Public School and Beyond

Print This Page Send This Page To A Friend

The balance of my public school education was in Silver Spring with 8th and 9th grades in Montgomery Blair Junior High ... 10th, 11th and 12th in Montgomery Blair Senior High.

In case you are wondering who this Montgomery Blair guy was, he was a lawyer and the Postmaster General under President Abraham Lincoln. His innovations as Postmaster General included money orders, prepayment of postage by the sender, free rural delivery, and the sorting of mail on railway cars. He also discovered the "silver spring" my hometown was named for. No, it wasn't silver ... it was natural spring water bubbling up through a bed of mica. Blair found it while horseback riding through the area in the 1860's.

In senior high, I managed to maintain good grades and was also active in some extracurricular activities. Although I wasn't an outstanding athlete, I was on the Blair track team three years and was a letterman. I ran the mile and half-mile.

In my junior year, I took a journalism course and loved it. That led to my appointment in my senior year as editor-in-chief of the high school paper Silver Chips. It also steered me into the career I would follow as an adult; journalism --- specifically radio journalism. The shift from newspaper to radio occurred in college. This might be as good a time as any to tell you about it.

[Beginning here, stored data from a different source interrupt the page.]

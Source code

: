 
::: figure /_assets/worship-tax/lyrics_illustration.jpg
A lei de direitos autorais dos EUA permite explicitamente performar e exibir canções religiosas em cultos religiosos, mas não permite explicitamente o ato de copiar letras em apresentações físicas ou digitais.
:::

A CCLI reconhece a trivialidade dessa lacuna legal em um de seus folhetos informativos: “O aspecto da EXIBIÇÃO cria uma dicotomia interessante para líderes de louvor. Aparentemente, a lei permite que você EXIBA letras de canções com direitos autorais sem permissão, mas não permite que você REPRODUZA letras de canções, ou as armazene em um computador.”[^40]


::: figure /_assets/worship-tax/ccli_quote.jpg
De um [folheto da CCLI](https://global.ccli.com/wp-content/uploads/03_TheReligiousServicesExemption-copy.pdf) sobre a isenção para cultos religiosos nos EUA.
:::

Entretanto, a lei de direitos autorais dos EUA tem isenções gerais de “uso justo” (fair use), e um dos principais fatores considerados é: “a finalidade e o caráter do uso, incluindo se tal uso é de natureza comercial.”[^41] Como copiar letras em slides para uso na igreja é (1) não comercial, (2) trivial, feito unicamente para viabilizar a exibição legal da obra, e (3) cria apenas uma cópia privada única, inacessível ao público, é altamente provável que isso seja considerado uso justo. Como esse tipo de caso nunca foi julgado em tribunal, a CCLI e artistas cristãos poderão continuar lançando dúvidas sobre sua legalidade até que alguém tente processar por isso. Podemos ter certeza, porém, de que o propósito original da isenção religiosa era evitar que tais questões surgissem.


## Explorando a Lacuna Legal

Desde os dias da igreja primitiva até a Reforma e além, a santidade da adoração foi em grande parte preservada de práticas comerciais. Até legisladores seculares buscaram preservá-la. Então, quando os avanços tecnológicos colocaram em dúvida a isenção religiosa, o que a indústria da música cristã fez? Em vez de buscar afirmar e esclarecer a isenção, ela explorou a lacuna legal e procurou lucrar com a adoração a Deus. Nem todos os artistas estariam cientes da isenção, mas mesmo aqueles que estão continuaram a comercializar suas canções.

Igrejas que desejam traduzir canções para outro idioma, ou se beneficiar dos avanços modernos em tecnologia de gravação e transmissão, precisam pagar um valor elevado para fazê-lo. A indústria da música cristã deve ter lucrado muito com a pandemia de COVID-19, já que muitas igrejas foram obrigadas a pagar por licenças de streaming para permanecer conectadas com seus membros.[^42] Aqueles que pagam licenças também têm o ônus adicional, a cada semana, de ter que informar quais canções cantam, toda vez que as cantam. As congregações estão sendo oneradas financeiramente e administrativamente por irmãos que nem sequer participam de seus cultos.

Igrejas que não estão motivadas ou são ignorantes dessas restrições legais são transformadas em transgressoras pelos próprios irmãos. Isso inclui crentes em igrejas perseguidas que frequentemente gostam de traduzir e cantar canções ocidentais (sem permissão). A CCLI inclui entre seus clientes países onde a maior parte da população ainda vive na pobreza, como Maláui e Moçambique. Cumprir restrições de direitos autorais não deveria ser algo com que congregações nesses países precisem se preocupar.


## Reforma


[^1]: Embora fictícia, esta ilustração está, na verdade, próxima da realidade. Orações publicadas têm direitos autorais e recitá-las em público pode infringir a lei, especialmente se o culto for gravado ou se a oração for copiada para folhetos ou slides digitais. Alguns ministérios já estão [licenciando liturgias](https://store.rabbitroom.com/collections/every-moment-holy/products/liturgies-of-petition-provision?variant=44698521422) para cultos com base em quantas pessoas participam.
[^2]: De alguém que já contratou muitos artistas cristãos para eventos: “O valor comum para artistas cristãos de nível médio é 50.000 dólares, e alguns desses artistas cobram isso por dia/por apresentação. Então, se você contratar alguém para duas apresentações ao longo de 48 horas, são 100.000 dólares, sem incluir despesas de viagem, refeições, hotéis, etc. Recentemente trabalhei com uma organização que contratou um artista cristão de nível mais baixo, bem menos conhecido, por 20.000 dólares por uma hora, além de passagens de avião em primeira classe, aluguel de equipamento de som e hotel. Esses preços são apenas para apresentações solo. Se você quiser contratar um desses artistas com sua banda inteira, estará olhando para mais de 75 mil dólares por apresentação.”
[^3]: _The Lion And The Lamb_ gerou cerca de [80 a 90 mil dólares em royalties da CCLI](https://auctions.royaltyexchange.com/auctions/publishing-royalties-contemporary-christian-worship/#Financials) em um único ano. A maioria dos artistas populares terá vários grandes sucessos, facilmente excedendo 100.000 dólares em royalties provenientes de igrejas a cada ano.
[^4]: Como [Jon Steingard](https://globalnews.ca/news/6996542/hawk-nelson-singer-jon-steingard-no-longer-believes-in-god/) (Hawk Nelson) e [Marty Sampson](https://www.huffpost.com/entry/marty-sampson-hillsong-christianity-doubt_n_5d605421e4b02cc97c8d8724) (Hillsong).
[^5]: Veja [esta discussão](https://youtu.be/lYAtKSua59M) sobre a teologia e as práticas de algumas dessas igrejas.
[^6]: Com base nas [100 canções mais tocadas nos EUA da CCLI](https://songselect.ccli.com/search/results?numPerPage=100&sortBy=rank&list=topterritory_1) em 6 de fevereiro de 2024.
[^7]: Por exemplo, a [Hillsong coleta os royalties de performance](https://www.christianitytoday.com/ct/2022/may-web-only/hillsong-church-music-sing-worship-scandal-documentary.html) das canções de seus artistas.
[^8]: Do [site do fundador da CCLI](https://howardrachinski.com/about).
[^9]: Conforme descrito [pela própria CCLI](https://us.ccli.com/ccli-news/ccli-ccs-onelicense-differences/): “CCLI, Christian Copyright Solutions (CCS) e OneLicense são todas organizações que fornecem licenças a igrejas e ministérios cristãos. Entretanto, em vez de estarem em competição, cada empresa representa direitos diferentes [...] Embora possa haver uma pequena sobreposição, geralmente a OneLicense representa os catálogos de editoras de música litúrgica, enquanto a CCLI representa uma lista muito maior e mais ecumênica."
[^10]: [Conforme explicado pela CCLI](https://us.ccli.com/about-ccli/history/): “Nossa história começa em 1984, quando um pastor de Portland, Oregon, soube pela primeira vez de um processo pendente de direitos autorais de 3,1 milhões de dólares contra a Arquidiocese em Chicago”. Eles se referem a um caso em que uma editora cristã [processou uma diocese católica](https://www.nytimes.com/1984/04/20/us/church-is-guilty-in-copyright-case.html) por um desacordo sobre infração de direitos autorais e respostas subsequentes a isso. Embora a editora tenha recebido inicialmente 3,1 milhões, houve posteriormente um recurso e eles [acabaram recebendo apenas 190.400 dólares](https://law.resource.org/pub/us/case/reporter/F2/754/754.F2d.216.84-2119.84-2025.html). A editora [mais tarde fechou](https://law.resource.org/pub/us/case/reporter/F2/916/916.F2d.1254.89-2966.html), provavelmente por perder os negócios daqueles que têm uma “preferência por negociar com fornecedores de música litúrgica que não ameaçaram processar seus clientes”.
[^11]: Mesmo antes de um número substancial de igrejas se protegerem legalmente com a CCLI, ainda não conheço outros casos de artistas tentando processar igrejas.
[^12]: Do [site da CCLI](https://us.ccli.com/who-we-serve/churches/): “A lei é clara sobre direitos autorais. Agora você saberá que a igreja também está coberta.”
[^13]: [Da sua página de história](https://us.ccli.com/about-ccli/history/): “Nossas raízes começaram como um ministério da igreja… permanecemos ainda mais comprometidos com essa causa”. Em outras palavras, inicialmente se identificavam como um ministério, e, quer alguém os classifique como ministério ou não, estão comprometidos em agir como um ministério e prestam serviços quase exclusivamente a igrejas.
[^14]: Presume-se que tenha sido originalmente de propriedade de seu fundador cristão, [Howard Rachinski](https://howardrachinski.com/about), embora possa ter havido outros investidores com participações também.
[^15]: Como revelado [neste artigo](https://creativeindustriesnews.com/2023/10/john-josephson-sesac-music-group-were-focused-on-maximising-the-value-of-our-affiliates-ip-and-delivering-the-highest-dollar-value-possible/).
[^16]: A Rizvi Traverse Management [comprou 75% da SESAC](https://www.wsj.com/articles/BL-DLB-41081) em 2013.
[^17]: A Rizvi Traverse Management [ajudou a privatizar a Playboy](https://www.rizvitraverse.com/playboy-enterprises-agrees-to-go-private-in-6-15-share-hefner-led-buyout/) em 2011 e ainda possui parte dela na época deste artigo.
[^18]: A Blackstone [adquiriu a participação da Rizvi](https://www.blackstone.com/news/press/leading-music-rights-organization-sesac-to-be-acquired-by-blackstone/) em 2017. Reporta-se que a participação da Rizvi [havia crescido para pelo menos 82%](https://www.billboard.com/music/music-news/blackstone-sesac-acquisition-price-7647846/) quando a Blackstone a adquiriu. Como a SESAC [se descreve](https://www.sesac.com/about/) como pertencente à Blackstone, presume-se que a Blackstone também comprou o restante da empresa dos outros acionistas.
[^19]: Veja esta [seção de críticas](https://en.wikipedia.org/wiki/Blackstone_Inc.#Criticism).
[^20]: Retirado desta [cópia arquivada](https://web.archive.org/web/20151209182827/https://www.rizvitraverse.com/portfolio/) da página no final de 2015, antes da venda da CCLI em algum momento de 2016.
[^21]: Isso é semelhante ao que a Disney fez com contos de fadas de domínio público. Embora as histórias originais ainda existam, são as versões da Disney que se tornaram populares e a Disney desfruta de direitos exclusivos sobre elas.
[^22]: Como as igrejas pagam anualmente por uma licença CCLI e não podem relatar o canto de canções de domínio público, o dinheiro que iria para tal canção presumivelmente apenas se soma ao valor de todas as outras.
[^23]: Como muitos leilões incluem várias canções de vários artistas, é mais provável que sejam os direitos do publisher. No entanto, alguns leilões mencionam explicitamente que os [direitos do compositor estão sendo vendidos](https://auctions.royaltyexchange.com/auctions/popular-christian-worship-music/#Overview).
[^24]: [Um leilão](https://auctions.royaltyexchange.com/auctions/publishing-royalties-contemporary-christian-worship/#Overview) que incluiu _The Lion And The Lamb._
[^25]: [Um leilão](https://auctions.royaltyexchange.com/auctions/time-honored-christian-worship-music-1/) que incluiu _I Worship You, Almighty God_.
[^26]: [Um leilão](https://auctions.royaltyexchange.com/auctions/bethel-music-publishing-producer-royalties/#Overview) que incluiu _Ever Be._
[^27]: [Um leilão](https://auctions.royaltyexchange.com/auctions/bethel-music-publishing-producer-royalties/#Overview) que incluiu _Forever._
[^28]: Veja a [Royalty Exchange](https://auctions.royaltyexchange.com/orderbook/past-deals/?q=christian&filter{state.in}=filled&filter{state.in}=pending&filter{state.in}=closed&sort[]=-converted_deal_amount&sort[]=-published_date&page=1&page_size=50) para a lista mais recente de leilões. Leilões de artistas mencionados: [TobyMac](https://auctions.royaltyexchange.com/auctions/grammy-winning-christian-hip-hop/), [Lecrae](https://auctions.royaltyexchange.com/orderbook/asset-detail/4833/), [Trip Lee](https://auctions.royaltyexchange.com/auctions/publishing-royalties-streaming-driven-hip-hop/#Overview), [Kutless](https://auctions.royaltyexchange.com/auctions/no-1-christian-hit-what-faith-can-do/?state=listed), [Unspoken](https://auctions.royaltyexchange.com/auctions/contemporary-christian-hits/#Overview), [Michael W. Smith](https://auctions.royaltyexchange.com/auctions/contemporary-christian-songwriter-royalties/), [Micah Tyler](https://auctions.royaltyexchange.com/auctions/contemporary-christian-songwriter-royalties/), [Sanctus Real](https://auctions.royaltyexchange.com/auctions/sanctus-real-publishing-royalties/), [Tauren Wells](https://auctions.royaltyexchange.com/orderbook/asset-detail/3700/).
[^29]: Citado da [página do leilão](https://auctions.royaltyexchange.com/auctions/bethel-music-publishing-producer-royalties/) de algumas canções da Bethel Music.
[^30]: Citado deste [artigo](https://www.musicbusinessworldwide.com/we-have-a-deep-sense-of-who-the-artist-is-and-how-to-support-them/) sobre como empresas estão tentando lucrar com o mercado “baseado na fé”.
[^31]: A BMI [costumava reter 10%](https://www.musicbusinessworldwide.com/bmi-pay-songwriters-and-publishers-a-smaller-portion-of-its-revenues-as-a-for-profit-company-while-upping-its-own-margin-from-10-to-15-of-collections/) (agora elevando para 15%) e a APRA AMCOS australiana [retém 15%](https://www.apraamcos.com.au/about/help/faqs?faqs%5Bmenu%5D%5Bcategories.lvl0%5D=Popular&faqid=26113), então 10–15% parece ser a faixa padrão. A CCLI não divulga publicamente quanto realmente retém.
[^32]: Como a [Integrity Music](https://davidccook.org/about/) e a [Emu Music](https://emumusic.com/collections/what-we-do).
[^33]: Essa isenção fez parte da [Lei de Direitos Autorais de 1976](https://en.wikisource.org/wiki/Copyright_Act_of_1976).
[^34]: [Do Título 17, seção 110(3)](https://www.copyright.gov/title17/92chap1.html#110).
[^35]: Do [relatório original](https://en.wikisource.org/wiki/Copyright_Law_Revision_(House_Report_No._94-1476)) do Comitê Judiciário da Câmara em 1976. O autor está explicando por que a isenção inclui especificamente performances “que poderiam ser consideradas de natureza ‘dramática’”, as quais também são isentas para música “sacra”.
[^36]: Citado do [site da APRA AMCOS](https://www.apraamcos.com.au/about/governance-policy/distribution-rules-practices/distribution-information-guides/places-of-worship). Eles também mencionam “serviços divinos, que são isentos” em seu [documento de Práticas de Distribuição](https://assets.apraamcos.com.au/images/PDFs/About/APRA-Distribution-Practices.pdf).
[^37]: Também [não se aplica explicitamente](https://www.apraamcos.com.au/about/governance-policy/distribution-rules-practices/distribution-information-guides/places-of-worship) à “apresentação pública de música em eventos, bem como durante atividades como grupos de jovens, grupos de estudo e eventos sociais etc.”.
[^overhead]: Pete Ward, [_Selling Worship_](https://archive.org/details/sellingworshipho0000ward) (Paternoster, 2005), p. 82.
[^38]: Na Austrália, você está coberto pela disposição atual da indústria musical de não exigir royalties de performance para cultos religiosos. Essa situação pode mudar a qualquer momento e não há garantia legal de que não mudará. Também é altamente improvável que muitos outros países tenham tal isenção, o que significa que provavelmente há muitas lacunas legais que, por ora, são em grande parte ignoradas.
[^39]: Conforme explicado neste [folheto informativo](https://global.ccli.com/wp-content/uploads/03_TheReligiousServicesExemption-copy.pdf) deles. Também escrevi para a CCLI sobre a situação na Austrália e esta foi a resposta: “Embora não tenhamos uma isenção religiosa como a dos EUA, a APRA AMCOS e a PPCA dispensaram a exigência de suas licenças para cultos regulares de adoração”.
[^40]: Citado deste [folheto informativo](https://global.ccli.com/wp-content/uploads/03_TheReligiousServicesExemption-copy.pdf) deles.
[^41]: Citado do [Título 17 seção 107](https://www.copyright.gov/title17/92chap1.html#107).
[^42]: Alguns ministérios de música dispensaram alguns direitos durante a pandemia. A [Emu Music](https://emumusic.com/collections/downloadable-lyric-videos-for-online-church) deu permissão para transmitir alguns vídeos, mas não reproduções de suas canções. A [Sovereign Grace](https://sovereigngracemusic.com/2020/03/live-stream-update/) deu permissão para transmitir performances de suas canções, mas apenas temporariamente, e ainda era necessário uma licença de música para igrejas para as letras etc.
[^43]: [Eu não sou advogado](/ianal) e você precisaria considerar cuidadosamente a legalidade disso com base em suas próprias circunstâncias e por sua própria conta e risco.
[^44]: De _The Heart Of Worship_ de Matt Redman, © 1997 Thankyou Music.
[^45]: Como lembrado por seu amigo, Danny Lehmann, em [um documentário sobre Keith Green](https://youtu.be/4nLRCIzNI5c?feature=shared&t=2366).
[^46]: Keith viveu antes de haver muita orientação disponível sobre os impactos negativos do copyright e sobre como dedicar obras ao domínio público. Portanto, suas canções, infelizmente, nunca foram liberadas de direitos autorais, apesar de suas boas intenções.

It happened in my sophomore year at the University of Maryland. The long version of how that happened takes forever to tell so I'll give you the short version.

I was, at the time, the News Editor of the Maryland paper, The Diamondback. I had also been covering an ongoing story about scholarship abuses in collegiate basketball recruiting. Maryland was not implicated but the suspicion was there anyway. So the University's Board of Regents was named to investigate. I wrote an editorial suggesting an impartial panel should have been appointed, instead. The University President William "Curley" Byrd hit the ceiling. He demanded that the paper retract the editorial and said I, personally, should apologize for writing it. Hell would freeze over before that would happen. And I told a reporter for the Baltimore Sun so. My language was more polite ... but the meaning was clear.

When all the dust settled, I had been kicked off the staff of the Diamondback. More than half of the staff resigned in support of my position. I never intended to be a campus rebel, but I was one long before it was fashionable.

So what about radio?

Maryland had a little radio station, WMUC. It mostly played records and had no news programming at all. A couple of the guys who had quit the Diamondback and I approached the WMUC management and offered to do a 15-minute news show each night. We did the reporting and writing. They provided the airtime, a typewriter and part of an office to work in.

In the beginning there were just three of us. Eddie Herbert did the sports news, and Dave Biesel and I did all the rest. It turned out to be popular.

Later, we got more students involved. Eventually, we obtained a United Press wire that delivered national and international news to our little newsroom. We even did campus election night coverage reporting on the vote-counting and interviewing candidates. We also did play-by-by coverage of Maryland basketball and baseball games.

Nobody is indispensable. Despite losing all those campus rebels, including your Grandpa, the Diamondback thrived just fine.

But, so has WMUC. These days, it even delivers news and sports on the Internet. From three guys and a typewriter, it grew into quite an operation.